#### Work instructions
Filter the listing so that only lines with the word "développement" remain.

--------------------------------------------------

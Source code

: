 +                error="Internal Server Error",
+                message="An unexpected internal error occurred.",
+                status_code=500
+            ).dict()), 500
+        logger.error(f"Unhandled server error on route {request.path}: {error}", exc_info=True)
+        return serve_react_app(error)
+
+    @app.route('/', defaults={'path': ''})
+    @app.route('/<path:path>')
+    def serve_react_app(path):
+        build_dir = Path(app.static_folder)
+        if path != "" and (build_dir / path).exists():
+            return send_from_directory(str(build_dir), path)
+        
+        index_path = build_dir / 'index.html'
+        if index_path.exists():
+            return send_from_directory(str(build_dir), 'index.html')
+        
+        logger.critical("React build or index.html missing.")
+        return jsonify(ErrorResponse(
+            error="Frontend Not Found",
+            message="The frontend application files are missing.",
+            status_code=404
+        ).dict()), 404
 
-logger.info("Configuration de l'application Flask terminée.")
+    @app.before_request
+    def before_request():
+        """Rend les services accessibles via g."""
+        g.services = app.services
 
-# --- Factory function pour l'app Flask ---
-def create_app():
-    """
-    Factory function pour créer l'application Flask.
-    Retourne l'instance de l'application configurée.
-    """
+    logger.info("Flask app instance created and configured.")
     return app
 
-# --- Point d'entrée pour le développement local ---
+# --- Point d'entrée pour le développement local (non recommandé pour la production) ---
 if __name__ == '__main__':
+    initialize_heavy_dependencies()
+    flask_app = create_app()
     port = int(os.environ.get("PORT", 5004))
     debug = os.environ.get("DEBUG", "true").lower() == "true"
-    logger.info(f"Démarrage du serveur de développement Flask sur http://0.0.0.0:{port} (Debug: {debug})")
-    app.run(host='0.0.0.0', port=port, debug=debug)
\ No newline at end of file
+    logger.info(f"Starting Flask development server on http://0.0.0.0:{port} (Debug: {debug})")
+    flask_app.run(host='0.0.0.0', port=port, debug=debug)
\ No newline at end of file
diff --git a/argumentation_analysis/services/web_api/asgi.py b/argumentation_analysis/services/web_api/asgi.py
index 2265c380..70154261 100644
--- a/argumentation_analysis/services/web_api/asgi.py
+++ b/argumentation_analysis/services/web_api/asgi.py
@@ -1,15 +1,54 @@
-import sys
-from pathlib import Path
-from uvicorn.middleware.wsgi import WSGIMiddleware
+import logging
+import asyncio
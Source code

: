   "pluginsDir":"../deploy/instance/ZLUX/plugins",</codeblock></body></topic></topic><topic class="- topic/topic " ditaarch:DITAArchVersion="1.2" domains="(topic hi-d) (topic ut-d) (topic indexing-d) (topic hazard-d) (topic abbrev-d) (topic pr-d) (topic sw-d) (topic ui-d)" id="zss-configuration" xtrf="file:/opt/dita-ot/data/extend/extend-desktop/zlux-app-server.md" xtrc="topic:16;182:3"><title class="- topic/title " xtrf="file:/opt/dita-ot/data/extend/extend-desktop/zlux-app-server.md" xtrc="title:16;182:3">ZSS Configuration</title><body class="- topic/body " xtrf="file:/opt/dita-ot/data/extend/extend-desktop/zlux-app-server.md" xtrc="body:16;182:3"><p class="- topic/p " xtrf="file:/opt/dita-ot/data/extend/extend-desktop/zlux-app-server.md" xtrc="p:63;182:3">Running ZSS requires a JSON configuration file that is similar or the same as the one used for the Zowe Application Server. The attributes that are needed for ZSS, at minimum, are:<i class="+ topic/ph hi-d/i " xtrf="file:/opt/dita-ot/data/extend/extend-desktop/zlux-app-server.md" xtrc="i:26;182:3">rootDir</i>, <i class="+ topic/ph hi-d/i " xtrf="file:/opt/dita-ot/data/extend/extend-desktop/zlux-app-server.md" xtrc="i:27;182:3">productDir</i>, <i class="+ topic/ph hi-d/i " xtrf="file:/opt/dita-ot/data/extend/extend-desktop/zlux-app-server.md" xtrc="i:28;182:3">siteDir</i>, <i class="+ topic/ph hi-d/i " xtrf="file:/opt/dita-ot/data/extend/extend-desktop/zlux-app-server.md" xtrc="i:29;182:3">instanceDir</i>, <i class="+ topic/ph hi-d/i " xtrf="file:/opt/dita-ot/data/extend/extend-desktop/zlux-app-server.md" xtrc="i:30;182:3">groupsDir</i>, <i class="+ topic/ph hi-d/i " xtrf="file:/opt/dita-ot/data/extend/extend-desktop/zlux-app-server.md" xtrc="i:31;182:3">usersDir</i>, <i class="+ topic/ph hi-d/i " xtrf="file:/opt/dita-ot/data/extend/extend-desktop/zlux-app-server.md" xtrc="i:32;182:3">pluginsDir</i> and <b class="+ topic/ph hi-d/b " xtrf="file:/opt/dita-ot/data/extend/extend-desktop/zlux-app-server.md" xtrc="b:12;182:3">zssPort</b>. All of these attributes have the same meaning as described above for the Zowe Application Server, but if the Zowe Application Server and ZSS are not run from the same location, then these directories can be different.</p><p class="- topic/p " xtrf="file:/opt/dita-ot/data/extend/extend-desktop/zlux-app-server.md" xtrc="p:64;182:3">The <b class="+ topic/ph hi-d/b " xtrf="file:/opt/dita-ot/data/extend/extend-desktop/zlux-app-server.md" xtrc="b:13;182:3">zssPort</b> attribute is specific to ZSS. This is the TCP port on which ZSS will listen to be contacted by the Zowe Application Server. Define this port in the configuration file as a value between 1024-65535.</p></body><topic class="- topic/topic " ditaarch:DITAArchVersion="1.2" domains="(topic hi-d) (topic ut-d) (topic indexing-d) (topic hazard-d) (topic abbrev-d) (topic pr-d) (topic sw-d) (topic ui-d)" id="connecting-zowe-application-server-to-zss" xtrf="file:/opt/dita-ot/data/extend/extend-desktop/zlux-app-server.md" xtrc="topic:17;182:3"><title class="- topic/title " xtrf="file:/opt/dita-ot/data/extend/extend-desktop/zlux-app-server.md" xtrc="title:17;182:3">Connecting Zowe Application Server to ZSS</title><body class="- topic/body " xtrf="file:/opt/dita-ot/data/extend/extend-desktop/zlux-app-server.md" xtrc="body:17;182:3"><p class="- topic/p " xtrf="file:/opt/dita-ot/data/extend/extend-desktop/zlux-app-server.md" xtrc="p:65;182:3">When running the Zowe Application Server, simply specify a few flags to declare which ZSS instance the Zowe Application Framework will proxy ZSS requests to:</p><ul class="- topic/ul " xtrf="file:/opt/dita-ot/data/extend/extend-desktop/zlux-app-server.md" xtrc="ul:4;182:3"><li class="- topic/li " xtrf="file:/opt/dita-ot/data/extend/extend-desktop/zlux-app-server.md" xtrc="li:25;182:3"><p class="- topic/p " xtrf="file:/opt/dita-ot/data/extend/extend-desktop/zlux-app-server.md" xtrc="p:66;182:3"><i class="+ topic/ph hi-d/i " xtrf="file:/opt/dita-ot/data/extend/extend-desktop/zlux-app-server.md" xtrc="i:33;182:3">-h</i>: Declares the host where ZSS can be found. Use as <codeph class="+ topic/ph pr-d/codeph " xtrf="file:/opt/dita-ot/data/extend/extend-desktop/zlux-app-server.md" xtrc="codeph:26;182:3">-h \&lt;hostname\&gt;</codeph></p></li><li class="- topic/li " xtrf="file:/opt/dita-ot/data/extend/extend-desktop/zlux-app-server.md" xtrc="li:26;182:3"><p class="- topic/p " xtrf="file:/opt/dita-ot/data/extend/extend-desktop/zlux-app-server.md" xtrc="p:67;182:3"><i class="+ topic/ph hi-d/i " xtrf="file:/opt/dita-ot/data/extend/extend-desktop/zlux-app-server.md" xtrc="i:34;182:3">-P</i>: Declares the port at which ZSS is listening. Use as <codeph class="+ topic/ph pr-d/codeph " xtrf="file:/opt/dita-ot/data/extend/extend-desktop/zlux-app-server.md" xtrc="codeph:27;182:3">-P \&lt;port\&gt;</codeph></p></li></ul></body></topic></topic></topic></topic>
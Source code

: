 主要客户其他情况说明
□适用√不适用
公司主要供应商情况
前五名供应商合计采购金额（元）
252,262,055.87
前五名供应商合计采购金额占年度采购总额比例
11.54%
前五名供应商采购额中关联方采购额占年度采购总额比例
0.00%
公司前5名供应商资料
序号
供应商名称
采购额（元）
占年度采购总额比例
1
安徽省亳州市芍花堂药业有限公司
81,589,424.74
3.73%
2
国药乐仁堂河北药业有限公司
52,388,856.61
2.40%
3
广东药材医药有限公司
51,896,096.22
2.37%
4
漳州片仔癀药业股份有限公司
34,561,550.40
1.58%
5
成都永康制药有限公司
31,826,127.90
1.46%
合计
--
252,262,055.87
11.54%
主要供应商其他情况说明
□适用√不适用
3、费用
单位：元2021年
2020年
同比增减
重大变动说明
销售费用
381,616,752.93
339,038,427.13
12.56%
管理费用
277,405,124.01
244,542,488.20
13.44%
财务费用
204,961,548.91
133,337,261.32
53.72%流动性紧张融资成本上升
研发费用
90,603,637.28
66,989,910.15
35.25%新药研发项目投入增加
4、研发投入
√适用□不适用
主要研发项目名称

--------------------------------------------------

#### Response for this exercise
-# --- Point d'entrée pour le développement local ---
+# --- Point d'entrée pour le développement local (non recommandé pour la production) ---
-    logger.info(f"Démarrage du serveur de développement Flask sur http://0.0.0.0:{port} (Debug: {debug})")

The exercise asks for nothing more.